ScMet-Seq has three major advantages over other liquid biopsy methods. First, scMet-Seq provides deterministic cancer diagnosis with nearly 100% of diagnostic specificity and PPV. Consistent single-cell CNA profiles among multiple cells demonstrate high technical accuracy of scMet-Seq and are biologically characteristic of malignant cells. CTC-derived CNA profiles are found consistent with those of tumor tissues, indicating tumor origin of CTCs. Thus, this criterion of CTC determination identifies genuine CTCs and generates deterministic cancer diagnosis. Clinical studies in ascites have shown 100% of diagnostic specificity and PPV of scMet-Seq, and improved diagnostic sensitivity that is superior to cytology. Second, scMet-Seq is a multi-cancer diagnostic method rather than specific for a specific cancer type. Somatic CNAs and increased HK2 activity are both found in a majority of solid tumors. For this reason, HK2-informed single-cell CNA profiling for CTC detection has high sensitivity in different kinds of body fluids and across many cancer types. In this study, we detected CTCs in ascites and blood across >10 cancer types, indicating wide applicability of scMet-Seq. Third, scMet-Seq is capable of diagnosing cancer metastasis by detecting CTCs in body fluids distant from primary tumors. However, ctDNA analysis fails to discriminate metastatic and localized diseases.

Although detection of targetable driver mutations hasn’t been included in the scMet-Seq34, CNA profile characterization have shown prognostic value because significant associations between increasing CNA burden and more severe phenotypes or reduced survival are reported35,36. ScMet-Seq could be a robust diagnostic tool for malignancy diagnosis and prognosis using liquid biopsies, as well as companion diagnostics if combined with detection of targetable driver mutations.

ScMet-Seq sensitively detects sCTCs in blood and non-blood body fluids and determines genuine CTCs with rapid and low-cost single-cell CNA profiling. Since CTCs are rare in body fluids, a complicated procedure involving CTC enrichment, cell fixation, immunostaining and storage is required to detect sCTCs, leading to DNA degradation and compromised sequencing quality. Although single-cell CNA profiling of CTCs were reported in previous studies14,30,37,38,39, only a small fraction of CTCs were sequenced due to low success rate and high cost of single-cell low-pass WGS. However, the definition of scMet-Seq requires high success rate and low cost of single-cell CNA profiling to generate deterministic cancer diagnosis. To address this technical challenge, we firstly developed a click chemistry-based cell fixation approach to minimize DNA degradation and achieved ~30% increase of sequencing coverage compared with traditional PFA-based cell fixation method. Second, a Tn5-based single-cell WGS method was developed in this study by combining single-cell WGA and sequencing library construction into a single step for significant reduction of processing time and cost compared to the MALBAC protocol. MALBAC, a commercial single-cell WGA protocol, is used in this study as the comparator to the Tn5-based method because MALBAC enables detection of single-cell CNA profiles in both fresh and fixed cells with high CNA detection accuracy and uniformity40,41. In this study, only four and three patients in the validation ascites (109 patients) and SCLC (18 patients) cohorts were excluded due to unsuccessful single-cell WGS of sCTCs, respectively, demonstrating high success rate of scMet-Seq. This high success rate paves the way of scMet-Seq for routine clinical use.

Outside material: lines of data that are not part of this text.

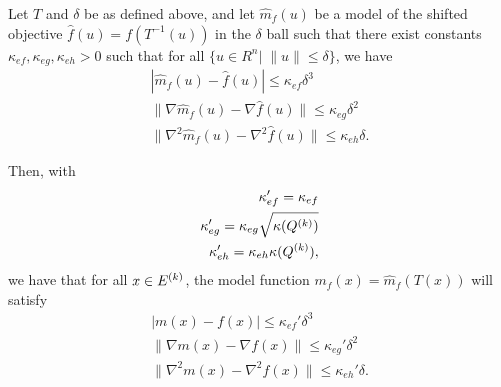 \begin{theorem}
Let $T$ and $\delta$ be as defined above, and let $\hat m_f(u)$ be a model of the shifted objective $\hat f(u) = f(T^{-1}(u))$ in the $\delta$ ball such that
there exist constants $\kappa_{ef}, \kappa_{eg}, \kappa_{eh} > 0$ such that for all $\{u \in R^n | \;\|u\| \le \delta \}$, we have
\begin{align*}
|\hat m_f(u) - \hat f(u)| \le \kappa_{ef} \delta^3\\
\|\nabla \hat m_f(u) - \nabla \hat f(u)\| \le \kappa_{eg}\delta^2\\
\|\nabla^2 \hat m_f(u) - \nabla^2 \hat f(u)\| \le \kappa_{eh}\delta.
\end{align*}

Then, with
\begin{align*}
\kappa_{ef}' = \kappa_{ef} \\
\kappa_{eg}' = \kappa_{eg}\sqrt{\kappa({Q^{(k)}})} \\
\kappa_{eh}' = \kappa_{eh}\kappa({Q^{(k)}}),
\end{align*}
we have that for all $x \in {E^{(k)}}$,
the model function $m_f(x) = \hat m_f(T(x))$ will satisfy
\begin{align*}
| m(x) - f(x)| \le \kappa_{ef}'\delta^3 \\
\|\nabla  m(x) - \nabla  f(x)\| \le \kappa_{eg}'\delta^2 \\
\|\nabla^2 m(x) - \nabla^2 f(x)\| \le \kappa_{eh}'\delta.
\end{align*}
\end{theorem}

Genome instability is a characteristic of most cancers and CNAs are major genome aberrations found in nearly all cancer cells but occur sporadically in benign tissues16,17,18. Although low-frequency somatic CNAs are found in a small fraction of normal cells, these CNAs are randomly distributed in the genome and inconsistent between different cells31. Thus, the criterion of two or more sCTCs exhibiting concordant CNA profiles enables identification of false positive sCTCs that could be attributed to low-frequency random CNAs or amplification bias during single-cell WGS. Meanwhile, multiple cells with concordant CNA profiles indicates clonal expansion that is a characteristic of cell malignancy. To save time and cost on single-cell CTC manipulation and CNA profiling, we have established a criterion that at least two sCTCs exhibiting concordant CNA profiles generates positive scMet-Seq. In the study, we have sequenced more sCTCs in a fraction of sample for validating our hypothesis that CTCs present in blood and non-blood body fluids harbor consistent CNA profiles across the genome in a variety of cancer types.

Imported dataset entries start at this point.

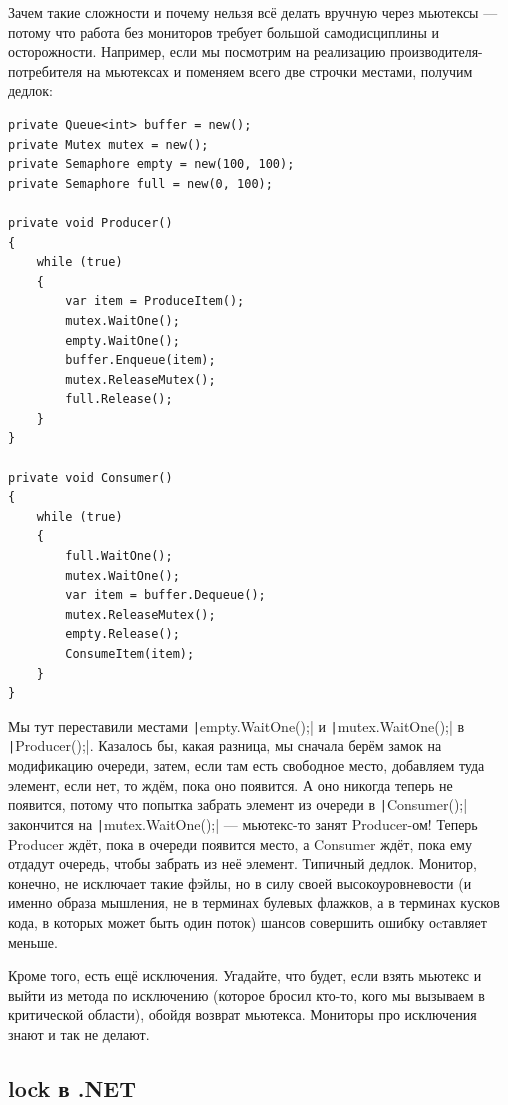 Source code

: \documentclass[a5paper]{article}
\begin{document}
Зачем такие сложности и почему нельзя всё делать вручную через мьютексы --- потому что работа без мониторов требует большой самодисциплины и осторожности. Например, если мы посмотрим на реализацию производителя-потребителя на мьютексах и поменяем всего две строчки местами, получим дедлок:

\begin{verbatim}
private Queue<int> buffer = new();
private Mutex mutex = new();
private Semaphore empty = new(100, 100);
private Semaphore full = new(0, 100);

private void Producer()
{
    while (true)
    {
        var item = ProduceItem();
        mutex.WaitOne();
        empty.WaitOne();
        buffer.Enqueue(item);
        mutex.ReleaseMutex();
        full.Release();
    }
}

private void Consumer()
{
    while (true)
    {
        full.WaitOne();
        mutex.WaitOne();
        var item = buffer.Dequeue();
        mutex.ReleaseMutex();
        empty.Release();
        ConsumeItem(item);
    }
}
\end{verbatim}

Мы тут переставили местами \texttt|empty.WaitOne();| и \texttt|mutex.WaitOne();| в \texttt|Producer();|. Казалось бы, какая разница, мы сначала берём замок на модификацию очереди, затем, если там есть свободное место, добавляем туда элемент, если нет, то ждём, пока оно появится. А оно никогда теперь не появится, потому что попытка забрать элемент из очереди в \texttt|Consumer();| закончится на \texttt|mutex.WaitOne();| --- мьютекс-то занят Producer-ом! Теперь Producer ждёт, пока в очереди появится место, а Consumer ждёт, пока ему отдадут очередь, чтобы забрать из неё элемент. Типичный дедлок. Монитор, конечно, не исключает такие фэйлы, но в силу своей высокоуровневости (и именно образа мышления, не в терминах булевых флажков, а в терминах кусков кода, в которых может быть один поток) шансов совершить ошибку оcтавляет меньше. 

Кроме того, есть ещё исключения. Угадайте, что будет, если взять мьютекс и выйти из метода по исключению (которое бросил кто-то, кого мы вызываем в критической области), обойдя возврат мьютекса. Мониторы про исключения знают и так не делают.

\subsection{lock в .NET}
\end{document}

A notable limitation of scMet-Seq is that a small fraction of tumors are absent of detectable CNAs, and this reduces diagnostic sensitivity of scMet-Seq (Fig. 1c). Second, clinical utility of scMet-Seq is still preliminary as the cohort size is small, thereby warranting a large-scale prospective clinical trial. Third, CNA profiling in scMet-Seq is unable to trace the tissue origin of CTCs and identify the cancer type, but clinical imaging techniques usually provide clues for tissue origin of CTCs. Although scMet-Seq is a diagnostic method with wide applicability in different types of body fluids and cancers, the threshold of sCTCs has to be determined individually based on a small sized training cohort for achieving the best diagnostic accuracy. In addition, HK2 contributes to increased glucose consumption and thereby is relatively insensitive for diagnosing tumors with low glycolytic activity42,43. Meanwhile, there are a fraction of CTCs with low glycolytic activity and HK2 levels in body fluids due to cell death, quiescence and diverse metabolic dependencies30, escaping from detection with scMet-Seq.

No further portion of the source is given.